### TASK PROMPT
Give back exactly the stretch of data below from the line holding "Start the development" through the line holding "This will start", both ends included, and leave the remaining lines out.

### RECORDS PROVIDED
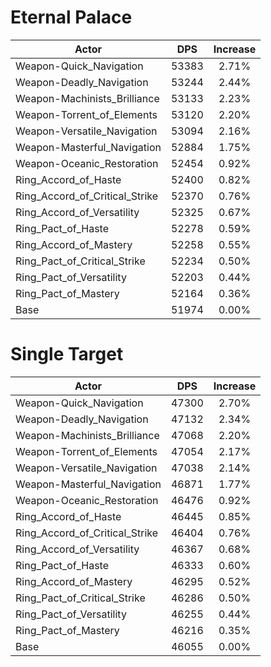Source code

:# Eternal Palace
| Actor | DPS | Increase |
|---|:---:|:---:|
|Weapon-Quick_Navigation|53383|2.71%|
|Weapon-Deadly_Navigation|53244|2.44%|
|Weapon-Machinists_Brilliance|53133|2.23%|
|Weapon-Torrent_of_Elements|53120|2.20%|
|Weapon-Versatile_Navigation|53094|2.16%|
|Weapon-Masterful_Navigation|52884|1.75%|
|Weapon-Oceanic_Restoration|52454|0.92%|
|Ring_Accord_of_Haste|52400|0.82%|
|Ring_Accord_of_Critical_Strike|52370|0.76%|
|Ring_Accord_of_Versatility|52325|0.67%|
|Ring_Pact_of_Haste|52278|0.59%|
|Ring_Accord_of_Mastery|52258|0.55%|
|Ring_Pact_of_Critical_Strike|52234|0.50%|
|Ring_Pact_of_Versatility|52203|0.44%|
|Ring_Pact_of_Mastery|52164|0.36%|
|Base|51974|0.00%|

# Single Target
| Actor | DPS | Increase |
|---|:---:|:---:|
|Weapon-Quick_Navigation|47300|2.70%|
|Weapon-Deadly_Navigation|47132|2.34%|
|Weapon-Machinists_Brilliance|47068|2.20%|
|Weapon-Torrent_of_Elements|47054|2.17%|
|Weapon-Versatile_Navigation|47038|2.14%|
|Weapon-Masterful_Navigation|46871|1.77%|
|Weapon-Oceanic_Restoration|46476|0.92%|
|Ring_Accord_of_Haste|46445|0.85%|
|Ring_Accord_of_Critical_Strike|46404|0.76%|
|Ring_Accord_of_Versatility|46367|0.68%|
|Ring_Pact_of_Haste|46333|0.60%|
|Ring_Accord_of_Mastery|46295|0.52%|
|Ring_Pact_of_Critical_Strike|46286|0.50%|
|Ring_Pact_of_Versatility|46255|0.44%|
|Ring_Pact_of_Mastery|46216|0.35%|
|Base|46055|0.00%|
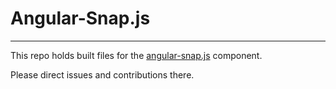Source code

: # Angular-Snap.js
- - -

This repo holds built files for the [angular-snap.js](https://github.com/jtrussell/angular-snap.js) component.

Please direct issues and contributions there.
==
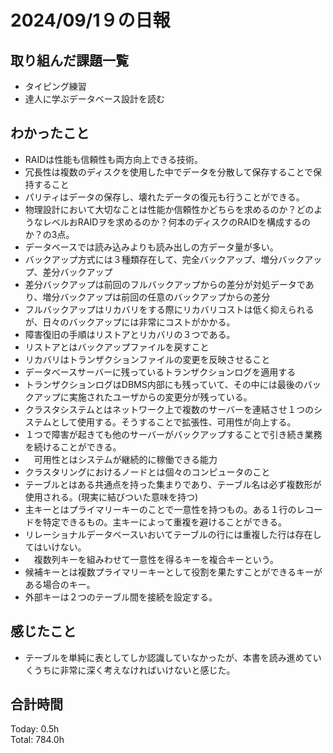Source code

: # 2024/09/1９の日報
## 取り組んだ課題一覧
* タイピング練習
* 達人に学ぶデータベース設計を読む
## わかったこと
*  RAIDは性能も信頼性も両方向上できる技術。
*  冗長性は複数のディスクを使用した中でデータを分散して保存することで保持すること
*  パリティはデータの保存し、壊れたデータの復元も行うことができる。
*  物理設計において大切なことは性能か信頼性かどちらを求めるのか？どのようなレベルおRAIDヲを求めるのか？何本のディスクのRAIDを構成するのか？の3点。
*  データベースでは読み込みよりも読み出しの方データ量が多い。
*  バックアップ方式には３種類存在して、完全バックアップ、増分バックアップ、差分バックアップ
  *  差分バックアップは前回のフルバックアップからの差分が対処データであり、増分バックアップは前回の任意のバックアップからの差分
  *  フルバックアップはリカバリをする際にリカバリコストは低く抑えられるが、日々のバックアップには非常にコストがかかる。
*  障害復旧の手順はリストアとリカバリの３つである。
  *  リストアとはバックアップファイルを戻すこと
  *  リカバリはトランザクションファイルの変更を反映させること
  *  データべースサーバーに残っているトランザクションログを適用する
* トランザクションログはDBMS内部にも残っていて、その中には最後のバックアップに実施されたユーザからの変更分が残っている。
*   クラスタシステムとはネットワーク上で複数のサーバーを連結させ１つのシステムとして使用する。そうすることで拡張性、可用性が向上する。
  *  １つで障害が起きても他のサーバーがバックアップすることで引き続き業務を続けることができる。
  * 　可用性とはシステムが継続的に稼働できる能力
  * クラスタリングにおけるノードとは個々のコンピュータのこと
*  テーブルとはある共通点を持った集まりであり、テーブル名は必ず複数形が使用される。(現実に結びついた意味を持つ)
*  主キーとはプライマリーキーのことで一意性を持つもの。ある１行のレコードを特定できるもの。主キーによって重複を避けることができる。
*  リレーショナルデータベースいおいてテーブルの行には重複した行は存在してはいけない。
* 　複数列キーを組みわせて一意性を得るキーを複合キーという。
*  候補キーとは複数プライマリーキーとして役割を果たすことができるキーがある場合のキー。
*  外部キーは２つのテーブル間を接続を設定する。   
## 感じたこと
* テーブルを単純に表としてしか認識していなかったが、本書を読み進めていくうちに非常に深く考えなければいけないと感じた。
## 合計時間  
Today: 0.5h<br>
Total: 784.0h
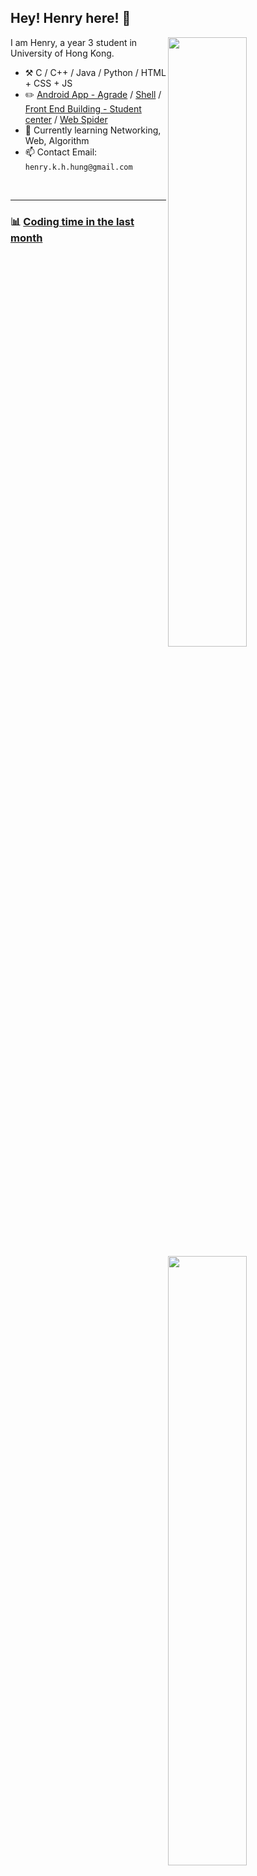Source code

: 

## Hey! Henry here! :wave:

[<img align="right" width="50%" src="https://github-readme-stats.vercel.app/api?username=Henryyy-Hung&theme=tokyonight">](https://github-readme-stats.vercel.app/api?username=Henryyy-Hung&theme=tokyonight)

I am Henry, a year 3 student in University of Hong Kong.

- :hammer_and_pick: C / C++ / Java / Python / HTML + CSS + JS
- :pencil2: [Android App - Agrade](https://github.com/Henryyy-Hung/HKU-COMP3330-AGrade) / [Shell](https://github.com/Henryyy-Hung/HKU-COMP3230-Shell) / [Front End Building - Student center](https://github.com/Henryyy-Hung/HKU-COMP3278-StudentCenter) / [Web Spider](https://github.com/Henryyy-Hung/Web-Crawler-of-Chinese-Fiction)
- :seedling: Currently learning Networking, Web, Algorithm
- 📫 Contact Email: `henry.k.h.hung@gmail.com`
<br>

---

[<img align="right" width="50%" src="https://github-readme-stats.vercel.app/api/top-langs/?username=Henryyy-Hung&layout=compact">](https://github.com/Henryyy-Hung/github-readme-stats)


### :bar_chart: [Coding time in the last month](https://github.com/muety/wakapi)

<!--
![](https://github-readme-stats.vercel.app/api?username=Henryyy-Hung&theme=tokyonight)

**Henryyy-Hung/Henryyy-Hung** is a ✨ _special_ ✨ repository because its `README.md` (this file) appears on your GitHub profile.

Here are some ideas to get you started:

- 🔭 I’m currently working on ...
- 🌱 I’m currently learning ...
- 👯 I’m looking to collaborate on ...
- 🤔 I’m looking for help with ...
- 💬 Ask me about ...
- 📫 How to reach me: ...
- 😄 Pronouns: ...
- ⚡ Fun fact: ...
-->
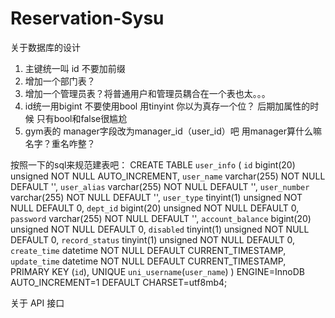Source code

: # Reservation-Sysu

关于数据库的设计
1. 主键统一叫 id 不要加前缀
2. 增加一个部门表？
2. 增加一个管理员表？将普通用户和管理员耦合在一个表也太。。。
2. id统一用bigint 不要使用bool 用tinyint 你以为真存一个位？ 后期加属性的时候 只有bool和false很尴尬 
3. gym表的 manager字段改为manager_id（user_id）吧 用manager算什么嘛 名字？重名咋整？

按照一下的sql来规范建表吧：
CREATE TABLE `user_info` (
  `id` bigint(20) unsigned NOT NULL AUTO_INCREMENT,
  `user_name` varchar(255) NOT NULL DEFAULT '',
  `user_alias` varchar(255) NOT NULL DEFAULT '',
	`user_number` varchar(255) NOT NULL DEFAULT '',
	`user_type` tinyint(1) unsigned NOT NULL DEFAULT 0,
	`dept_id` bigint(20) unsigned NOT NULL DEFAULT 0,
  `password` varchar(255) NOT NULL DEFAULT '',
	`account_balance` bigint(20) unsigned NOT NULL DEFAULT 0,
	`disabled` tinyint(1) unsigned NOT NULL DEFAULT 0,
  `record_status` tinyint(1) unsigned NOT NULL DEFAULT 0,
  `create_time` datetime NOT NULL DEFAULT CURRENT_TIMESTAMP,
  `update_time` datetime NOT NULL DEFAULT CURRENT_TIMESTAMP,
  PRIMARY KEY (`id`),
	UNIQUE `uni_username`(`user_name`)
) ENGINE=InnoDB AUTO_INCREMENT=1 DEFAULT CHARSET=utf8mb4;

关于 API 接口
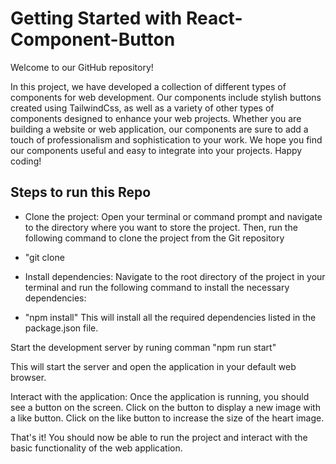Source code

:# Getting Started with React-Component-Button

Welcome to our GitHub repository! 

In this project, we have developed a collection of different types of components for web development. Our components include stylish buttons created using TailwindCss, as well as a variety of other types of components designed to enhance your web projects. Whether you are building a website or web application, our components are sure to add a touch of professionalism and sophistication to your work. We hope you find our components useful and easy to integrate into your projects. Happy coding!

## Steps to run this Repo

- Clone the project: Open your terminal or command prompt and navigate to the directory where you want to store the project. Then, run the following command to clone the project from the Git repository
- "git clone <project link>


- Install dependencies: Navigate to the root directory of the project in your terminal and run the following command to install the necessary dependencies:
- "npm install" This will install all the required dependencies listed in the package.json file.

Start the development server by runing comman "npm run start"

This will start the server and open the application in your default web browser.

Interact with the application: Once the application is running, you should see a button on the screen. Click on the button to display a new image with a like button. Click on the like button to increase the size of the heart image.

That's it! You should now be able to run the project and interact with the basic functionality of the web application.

### RESPONSE FOR THIS EXERCISE
Start the development server by runing comman "npm run start"

This will start the server and open the application in your default web browser.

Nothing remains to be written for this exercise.